Information ->
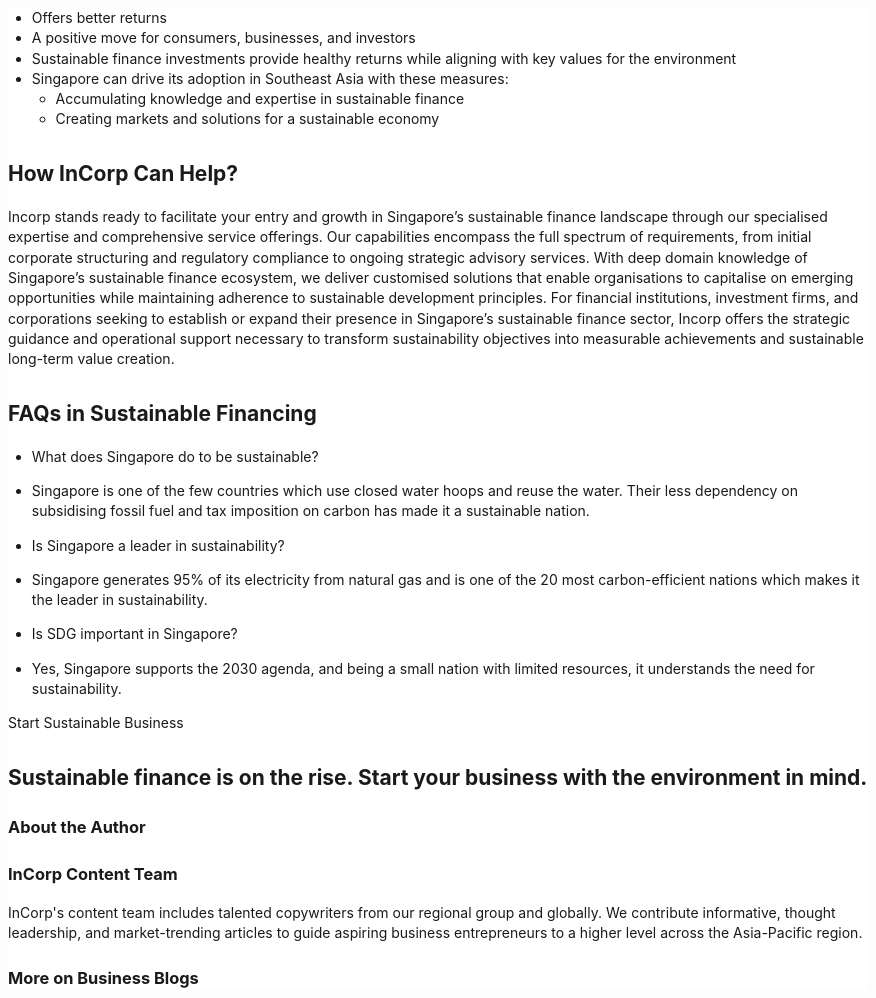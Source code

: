 - Offers better returns
- A positive move for consumers, businesses, and investors
- Sustainable finance investments provide healthy returns while aligning with key values for the environment
- Singapore can drive its adoption in Southeast Asia with these measures:
    - Accumulating knowledge and expertise in sustainable finance
    - Creating markets and solutions for a sustainable economy

## How InCorp Can Help?

Incorp stands ready to facilitate your entry and growth in Singapore’s sustainable finance landscape through our specialised expertise and comprehensive service offerings. Our capabilities encompass the full spectrum of requirements, from initial corporate structuring and regulatory compliance to ongoing strategic advisory services. With deep domain knowledge of Singapore’s sustainable finance ecosystem, we deliver customised solutions that enable organisations to capitalise on emerging opportunities while maintaining adherence to sustainable development principles. For financial institutions, investment firms, and corporations seeking to establish or expand their presence in Singapore’s sustainable finance sector, Incorp offers the strategic guidance and operational support necessary to transform sustainability objectives into measurable achievements and sustainable long-term value creation.

## FAQs in Sustainable Financing

- What does Singapore do to be sustainable?
- Singapore is one of the few countries which use closed water hoops and reuse the water. Their less dependency on subsidising fossil fuel and tax imposition on carbon has made it a sustainable nation.

- Is Singapore a leader in sustainability?
- Singapore generates 95% of its electricity from natural gas and is one of the 20 most carbon-efficient nations which makes it the leader in sustainability.

- Is SDG important in Singapore?
- Yes, Singapore supports the 2030 agenda, and being a small nation with limited resources, it understands the need for sustainability.

Start Sustainable Business

## Sustainable finance is on the rise. Start your business with the environment in mind.

### About the Author



### InCorp Content Team

InCorp's content team includes talented copywriters from our regional group and globally. We contribute informative, thought leadership, and market-trending articles to guide aspiring business entrepreneurs to a higher level across the Asia-Pacific region.

### More on Business Blogs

Work to be completed ->
Beginning at the line with "### InCorp Content Team", write out each line exactly as it stands until the listing ends, and add nothing.

Response to the exercise ->
### InCorp Content Team

InCorp's content team includes talented copywriters from our regional group and globally. We contribute informative, thought leadership, and market-trending articles to guide aspiring business entrepreneurs to a higher level across the Asia-Pacific region.

### More on Business Blogs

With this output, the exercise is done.